In one clinical trial, 75% of people taking peppermint oil capsules for four weeks experienced at least a 50% reduction in total digestive symptoms, compared to 38% in the placebo group. Another study using 187 mg capsules three times daily before meals for eight weeks found significant reductions in abdominal pain and discomfort. The benefits persisted even after treatment stopped, though they gradually faded. Much of this research comes from people with irritable bowel syndrome, but the mechanism of relaxing intestinal muscles applies to general gas and bloating as well.

When Gas Signals Something Bigger

Occasional gas is normal.

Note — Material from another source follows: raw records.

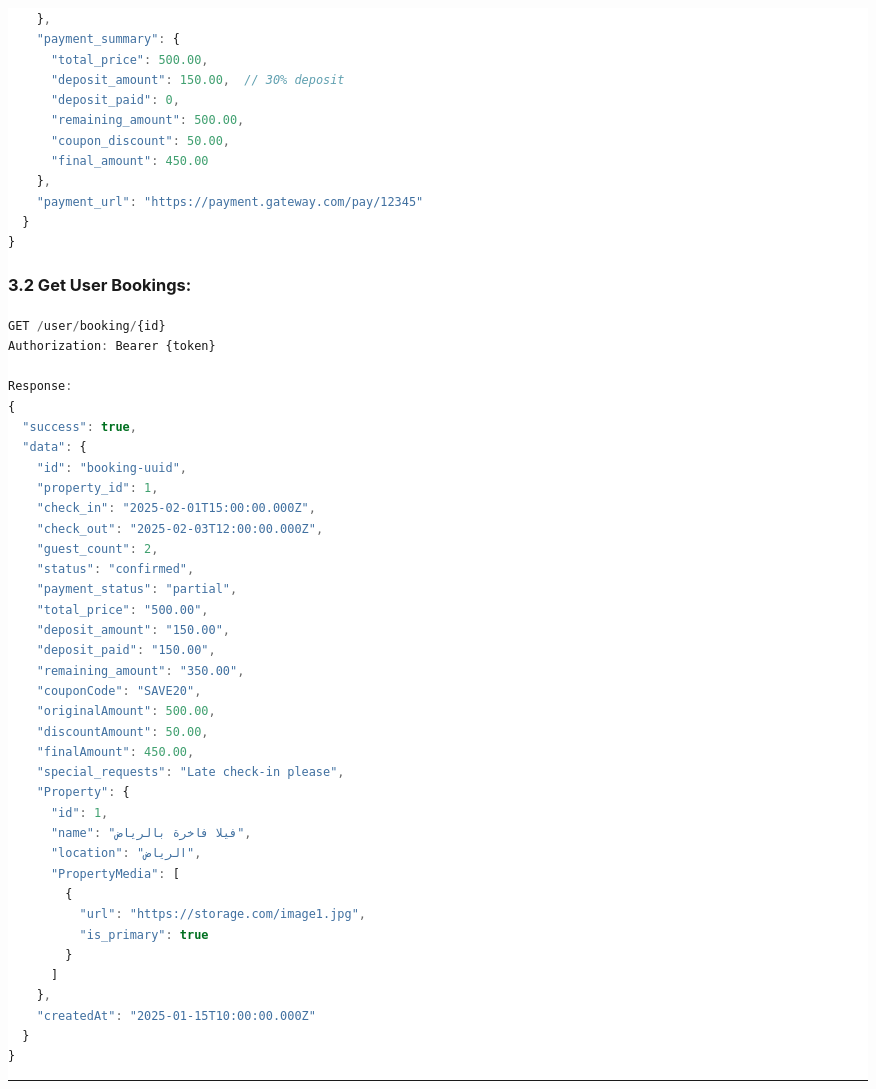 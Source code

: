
 ```javascript
    },
    "payment_summary": {
      "total_price": 500.00,
      "deposit_amount": 150.00,  // 30% deposit
      "deposit_paid": 0,
      "remaining_amount": 500.00,
      "coupon_discount": 50.00,
      "final_amount": 450.00
    },
    "payment_url": "https://payment.gateway.com/pay/12345"
  }
}
```

### **3.2 Get User Bookings:**
```javascript
GET /user/booking/{id}
Authorization: Bearer {token}

Response:
{
  "success": true,
  "data": {
    "id": "booking-uuid",
    "property_id": 1,
    "check_in": "2025-02-01T15:00:00.000Z",
    "check_out": "2025-02-03T12:00:00.000Z",
    "guest_count": 2,
    "status": "confirmed",
    "payment_status": "partial",
    "total_price": "500.00",
    "deposit_amount": "150.00",
    "deposit_paid": "150.00",
    "remaining_amount": "350.00",
    "couponCode": "SAVE20",
    "originalAmount": 500.00,
    "discountAmount": 50.00,
    "finalAmount": 450.00,
    "special_requests": "Late check-in please",
    "Property": {
      "id": 1,
      "name": "فيلا فاخرة بالرياض",
      "location": "الرياض",
      "PropertyMedia": [
        {
          "url": "https://storage.com/image1.jpg",
          "is_primary": true
        }
      ]
    },
    "createdAt": "2025-01-15T10:00:00.000Z"
  }
}
```

--- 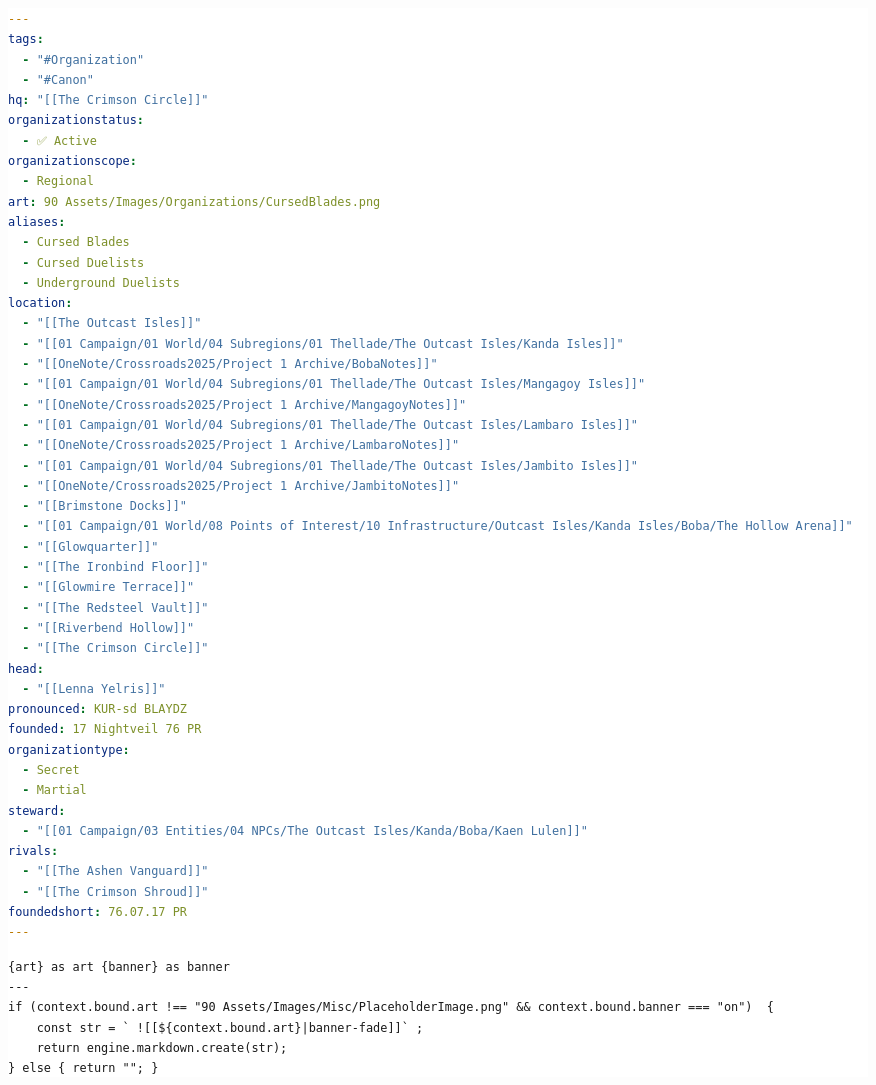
 ```yaml
---
tags:
  - "#Organization"
  - "#Canon"
hq: "[[The Crimson Circle]]"
organizationstatus:
  - ✅ Active
organizationscope:
  - Regional
art: 90 Assets/Images/Organizations/CursedBlades.png
aliases:
  - Cursed Blades
  - Cursed Duelists
  - Underground Duelists
location:
  - "[[The Outcast Isles]]"
  - "[[01 Campaign/01 World/04 Subregions/01 Thellade/The Outcast Isles/Kanda Isles]]"
  - "[[OneNote/Crossroads2025/Project 1 Archive/BobaNotes]]"
  - "[[01 Campaign/01 World/04 Subregions/01 Thellade/The Outcast Isles/Mangagoy Isles]]"
  - "[[OneNote/Crossroads2025/Project 1 Archive/MangagoyNotes]]"
  - "[[01 Campaign/01 World/04 Subregions/01 Thellade/The Outcast Isles/Lambaro Isles]]"
  - "[[OneNote/Crossroads2025/Project 1 Archive/LambaroNotes]]"
  - "[[01 Campaign/01 World/04 Subregions/01 Thellade/The Outcast Isles/Jambito Isles]]"
  - "[[OneNote/Crossroads2025/Project 1 Archive/JambitoNotes]]"
  - "[[Brimstone Docks]]"
  - "[[01 Campaign/01 World/08 Points of Interest/10 Infrastructure/Outcast Isles/Kanda Isles/Boba/The Hollow Arena]]"
  - "[[Glowquarter]]"
  - "[[The Ironbind Floor]]"
  - "[[Glowmire Terrace]]"
  - "[[The Redsteel Vault]]"
  - "[[Riverbend Hollow]]"
  - "[[The Crimson Circle]]"
head:
  - "[[Lenna Yelris]]"
pronounced: KUR-sd BLAYDZ
founded: 17 Nightveil 76 PR
organizationtype:
  - Secret
  - Martial
steward:
  - "[[01 Campaign/03 Entities/04 NPCs/The Outcast Isles/Kanda/Boba/Kaen Lulen]]"
rivals:
  - "[[The Ashen Vanguard]]"
  - "[[The Crimson Shroud]]"
foundedshort: 76.07.17 PR
---
```


```meta-bind-js-view 
{art} as art {banner} as banner
--- 
if (context.bound.art !== "90 Assets/Images/Misc/PlaceholderImage.png" && context.bound.banner === "on")  { 
    const str = ` ![[${context.bound.art}|banner-fade]]` ;
    return engine.markdown.create(str); 
} else { return ""; }
```
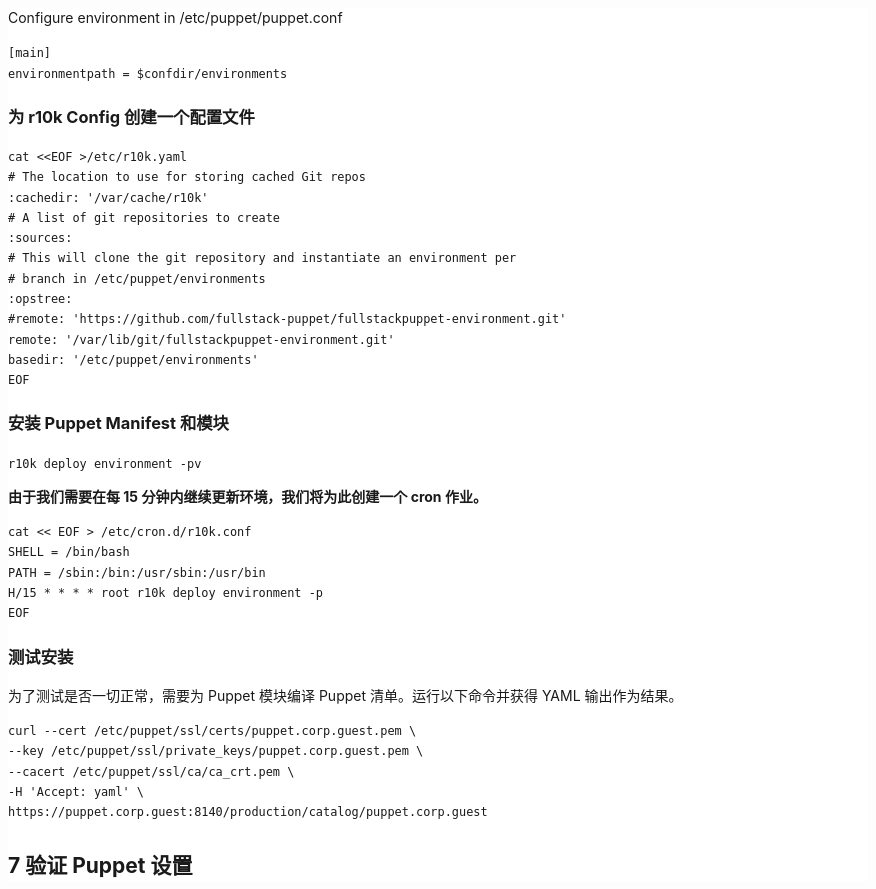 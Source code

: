 Configure environment in /etc/puppet/puppet.conf

```
[main]
environmentpath = $confdir/environments
```


### **为 r10k Config 创建一个配置文件**

```
cat <<EOF >/etc/r10k.yaml
# The location to use for storing cached Git repos
:cachedir: '/var/cache/r10k'
# A list of git repositories to create
:sources:
# This will clone the git repository and instantiate an environment per
# branch in /etc/puppet/environments
:opstree:
#remote: 'https://github.com/fullstack-puppet/fullstackpuppet-environment.git'
remote: '/var/lib/git/fullstackpuppet-environment.git'
basedir: '/etc/puppet/environments'
EOF
```

### **安装 Puppet Manifest 和模块**

```
r10k deploy environment -pv
```

**由于我们需要在每 15 分钟内继续更新环境，我们将为此创建一个 cron 作业。**

```
cat << EOF > /etc/cron.d/r10k.conf
SHELL = /bin/bash
PATH = /sbin:/bin:/usr/sbin:/usr/bin
H/15 * * * * root r10k deploy environment -p
EOF
```


### **测试安装**

为了测试是否一切正常，需要为 Puppet 模块编译 Puppet 清单。运行以下命令并获得 YAML 输出作为结果。

```
curl --cert /etc/puppet/ssl/certs/puppet.corp.guest.pem \
--key /etc/puppet/ssl/private_keys/puppet.corp.guest.pem \
--cacert /etc/puppet/ssl/ca/ca_crt.pem \
-H 'Accept: yaml' \
https://puppet.corp.guest:8140/production/catalog/puppet.corp.guest
```

## **7 验证 Puppet 设置**
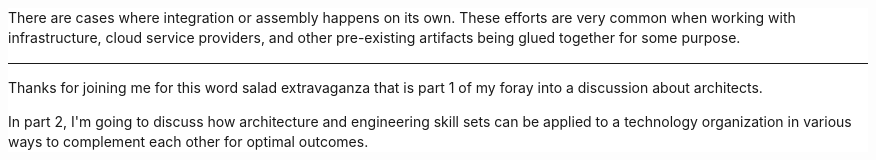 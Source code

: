 There are cases where integration or assembly happens on its own.
These efforts are very common when working with infrastructure, cloud service providers,
and other pre-existing artifacts being glued together for some purpose.

----


Thanks for joining me for this word salad extravaganza that is part 1 of my foray into a discussion about architects. 

In part 2, I'm going to discuss how architecture and engineering skill sets can be applied to a technology organization
in various ways to complement each other for optimal outcomes.  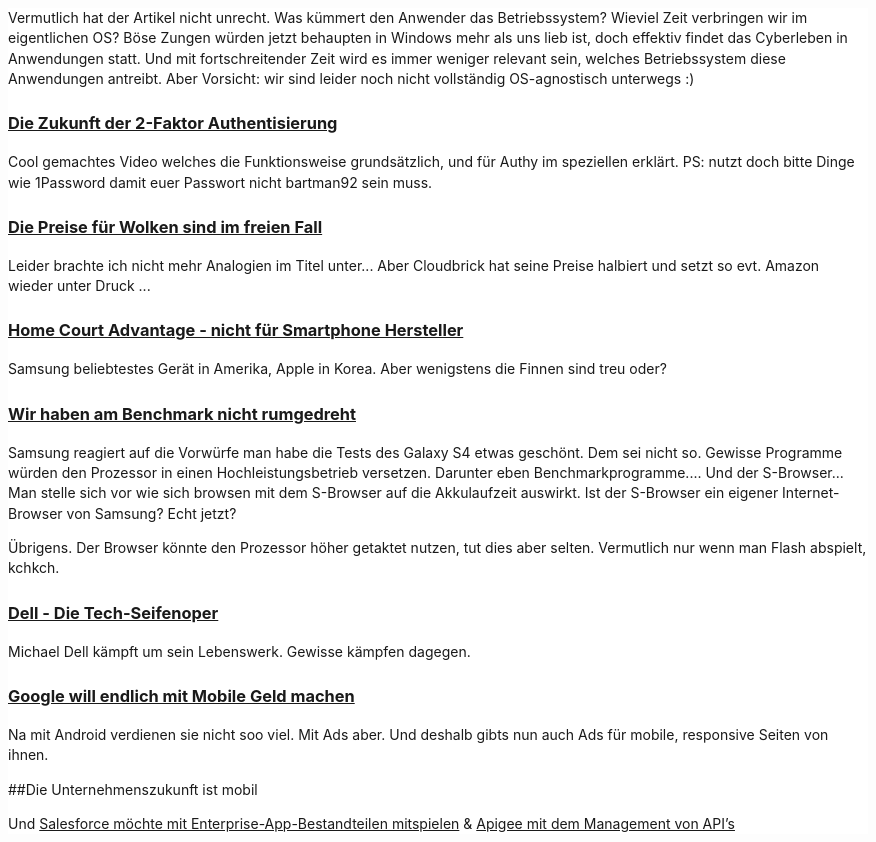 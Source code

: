 Vermutlich hat der Artikel nicht unrecht. Was kümmert den Anwender das Betriebssystem? Wieviel Zeit verbringen wir im eigentlichen OS? Böse Zungen würden jetzt behaupten in Windows mehr als uns lieb ist, doch effektiv findet das Cyberleben in Anwendungen statt. Und mit fortschreitender Zeit wird es immer weniger relevant sein, welches Betriebssystem diese Anwendungen antreibt. Aber Vorsicht: wir sind leider noch nicht vollständig OS-agnostisch unterwegs :)

### [Die Zukunft der 2-Faktor Authentisierung](https://www.authy.com/thefuture)

Cool gemachtes Video welches die Funktionsweise grundsätzlich, und für Authy im speziellen erklärt. PS: nutzt doch bitte Dinge wie 1Password damit euer Passwort nicht bartman92 sein muss. 

### [Die Preise für Wolken sind im freien Fall](http://gigaom.com/2013/07/31/take-that-amazon-profitbricks-cuts-cloud-pricing/)

Leider brachte ich nicht mehr Analogien im Titel unter... Aber Cloudbrick hat seine Preise halbiert und setzt so evt. Amazon wieder unter Druck ... 

### [Home Court Advantage - nicht für Smartphone Hersteller](http://www.engadget.com/2013/07/31/acsi-smartphone-satisfaction-2013/)

Samsung beliebtestes Gerät in Amerika, Apple in Korea. Aber wenigstens die Finnen sind treu oder?

### [Wir haben am Benchmark nicht rumgedreht](http://allthingsd.com/20130731/samsungs-bizarre-benchmark-boosting-explanation/)

Samsung reagiert auf die Vorwürfe man habe die Tests des Galaxy S4 etwas geschönt. Dem sei nicht so. Gewisse Programme würden den Prozessor in einen Hochleistungsbetrieb versetzen. Darunter eben Benchmarkprogramme.... Und der S-Browser... Man stelle sich vor wie sich browsen mit dem S-Browser auf die Akkulaufzeit auswirkt. Ist der S-Browser ein eigener Internet-Browser von Samsung? Echt jetzt?

Übrigens. Der Browser könnte den Prozessor höher getaktet nutzen, tut dies aber selten. Vermutlich nur wenn man Flash abspielt, kchkch.

### [Dell - Die Tech-Seifenoper](http://allthingsd.com/20130802/michael-dell-and-silver-lake-reach-last-minute-buyout-deal/)

Michael Dell kämpft um sein Lebenswerk. Gewisse kämpfen dagegen. 

### [Google will endlich mit Mobile Geld machen](http://techcrunch.com/2013/07/31/google-launches-new-ad-unit-for-responsive-sites/)

Na mit Android verdienen sie nicht soo viel. Mit Ads aber. Und deshalb gibts nun auch Ads für mobile, responsive Seiten von ihnen. 

##Die Unternehmenszukunft ist mobil

Und [Salesforce möchte mit Enterprise-App-Bestandteilen mitspielen](http://readwrite.com/2013/07/31/salesforce-mobile-enterprise-developers-big-play#awesm=~odssoGolJsxEKE) & [Apigee mit dem Management von API’s](http://venturebeat.com/2013/07/31/apigee-scores-35m-in-funding-for-all-the-apis-you-can-handle/)
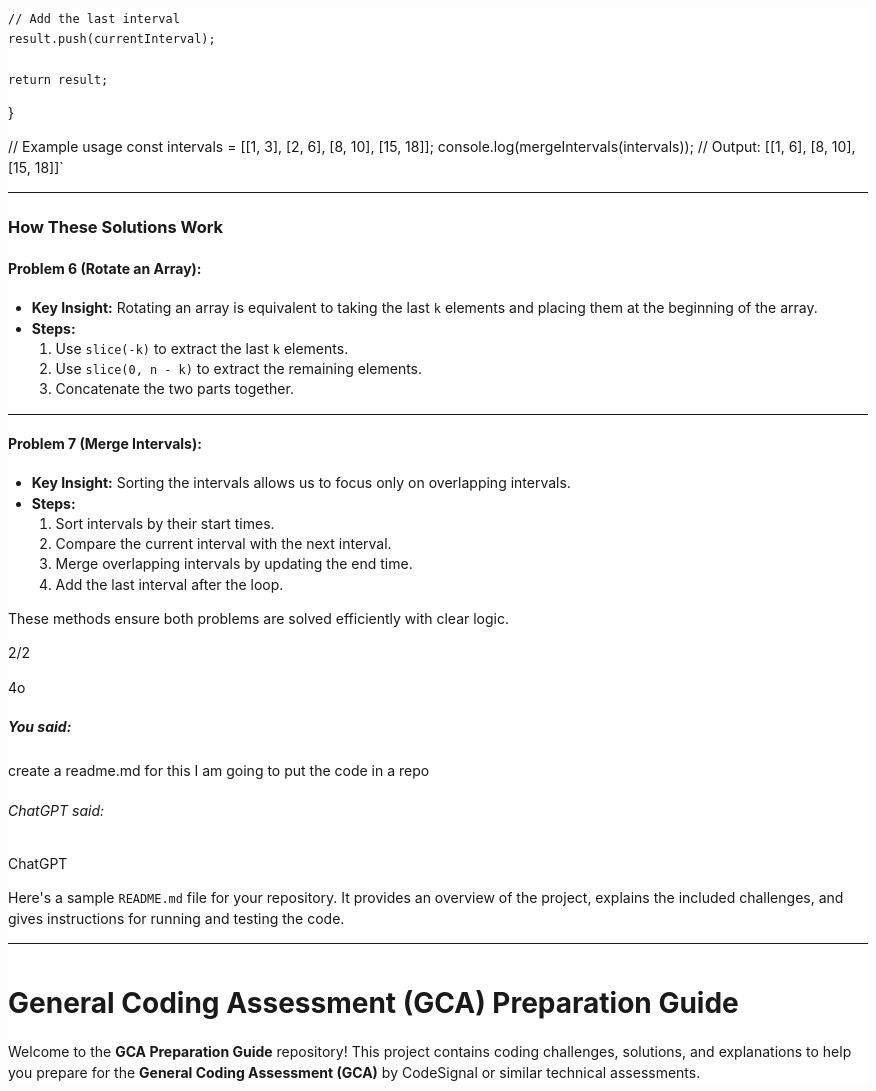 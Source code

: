     // Add the last interval
    result.push(currentInterval);

    return result;
}

// Example usage
const intervals = [[1, 3], [2, 6], [8, 10], [15, 18]];
console.log(mergeIntervals(intervals)); // Output: [[1, 6], [8, 10], [15, 18]]`

* * * * *

### **How These Solutions Work**

#### **Problem 6 (Rotate an Array):**

-   **Key Insight:** Rotating an array is equivalent to taking the last `k` elements and placing them at the beginning of the array.
-   **Steps:**
    1.  Use `slice(-k)` to extract the last `k` elements.
    2.  Use `slice(0, n - k)` to extract the remaining elements.
    3.  Concatenate the two parts together.

* * * * *

#### **Problem 7 (Merge Intervals):**

-   **Key Insight:** Sorting the intervals allows us to focus only on overlapping intervals.
-   **Steps:**
    1.  Sort intervals by their start times.
    2.  Compare the current interval with the next interval.
    3.  Merge overlapping intervals by updating the end time.
    4.  Add the last interval after the loop.

These methods ensure both problems are solved efficiently with clear logic.

2/2

4o

##### You said:

create a readme.md for this I am going to put the code in a repo

###### ChatGPT said:

ChatGPT

Here's a sample `README.md` file for your repository. It provides an overview of the project, explains the included challenges, and gives instructions for running and testing the code.

* * * * *

**General Coding Assessment (GCA) Preparation Guide**
=====================================================

Welcome to the **GCA Preparation Guide** repository! This project contains coding challenges, solutions, and explanations to help you prepare for the **General Coding Assessment (GCA)** by CodeSignal or similar technical assessments.
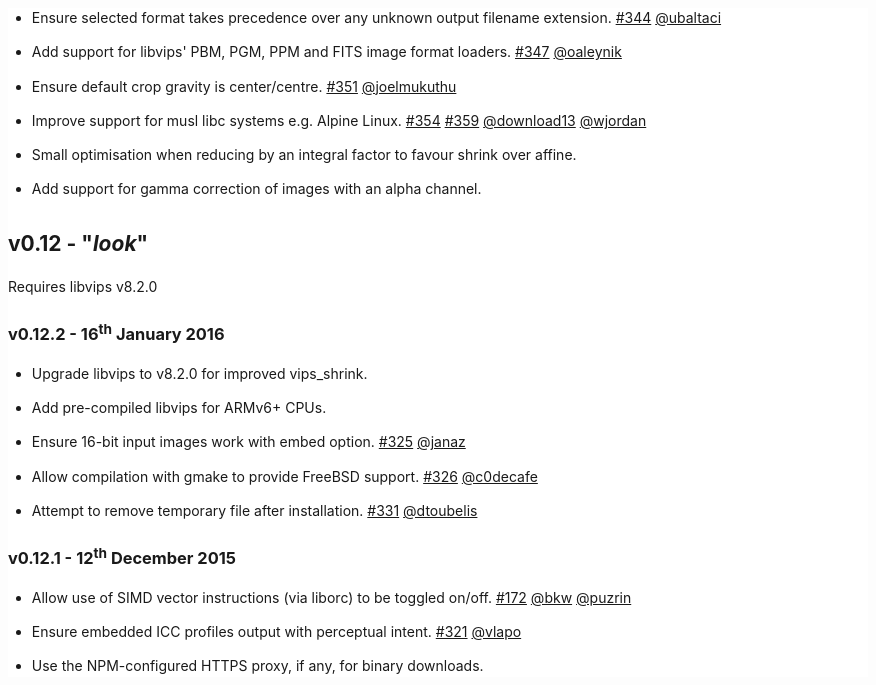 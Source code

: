 * Ensure selected format takes precedence over any unknown output filename extension.
  [#344](https://github.com/lovell/sharp/issues/344)
  [@ubaltaci](https://github.com/ubaltaci)

* Add support for libvips' PBM, PGM, PPM and FITS image format loaders.
  [#347](https://github.com/lovell/sharp/issues/347)
  [@oaleynik](https://github.com/oaleynik)

* Ensure default crop gravity is center/centre.
  [#351](https://github.com/lovell/sharp/pull/351)
  [@joelmukuthu](https://github.com/joelmukuthu)

* Improve support for musl libc systems e.g. Alpine Linux.
  [#354](https://github.com/lovell/sharp/issues/354)
  [#359](https://github.com/lovell/sharp/pull/359)
  [@download13](https://github.com/download13)
  [@wjordan](https://github.com/wjordan)

* Small optimisation when reducing by an integral factor to favour shrink over affine.

* Add support for gamma correction of images with an alpha channel.

## v0.12 - "*look*"

Requires libvips v8.2.0

### v0.12.2 - 16<sup>th</sup> January 2016

* Upgrade libvips to v8.2.0 for improved vips_shrink.

* Add pre-compiled libvips for ARMv6+ CPUs.

* Ensure 16-bit input images work with embed option.
  [#325](https://github.com/lovell/sharp/issues/325)
  [@janaz](https://github.com/janaz)

* Allow compilation with gmake to provide FreeBSD support.
  [#326](https://github.com/lovell/sharp/issues/326)
  [@c0decafe](https://github.com/c0decafe)

* Attempt to remove temporary file after installation.
  [#331](https://github.com/lovell/sharp/issues/331)
  [@dtoubelis](https://github.com/dtoubelis)

### v0.12.1 - 12<sup>th</sup> December 2015

* Allow use of SIMD vector instructions (via liborc) to be toggled on/off.
  [#172](https://github.com/lovell/sharp/issues/172)
  [@bkw](https://github.com/bkw)
  [@puzrin](https://github.com/puzrin)

* Ensure embedded ICC profiles output with perceptual intent.
  [#321](https://github.com/lovell/sharp/issues/321)
  [@vlapo](https://github.com/vlapo)

* Use the NPM-configured HTTPS proxy, if any, for binary downloads.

Persistent, uncomfortable gas that doesn’t respond to dietary changes or the strategies above can sometimes point to an underlying condition like lactose intolerance, small intestinal bacterial overgrowth, celiac disease, or inflammatory bowel disease. Pay attention if your symptoms change suddenly, if gas is accompanied by abdominal pain, unexplained weight loss, persistent diarrhea, or constipation. These patterns suggest something beyond normal fermentation and are worth investigating with a healthcare provider rather than managing on your own.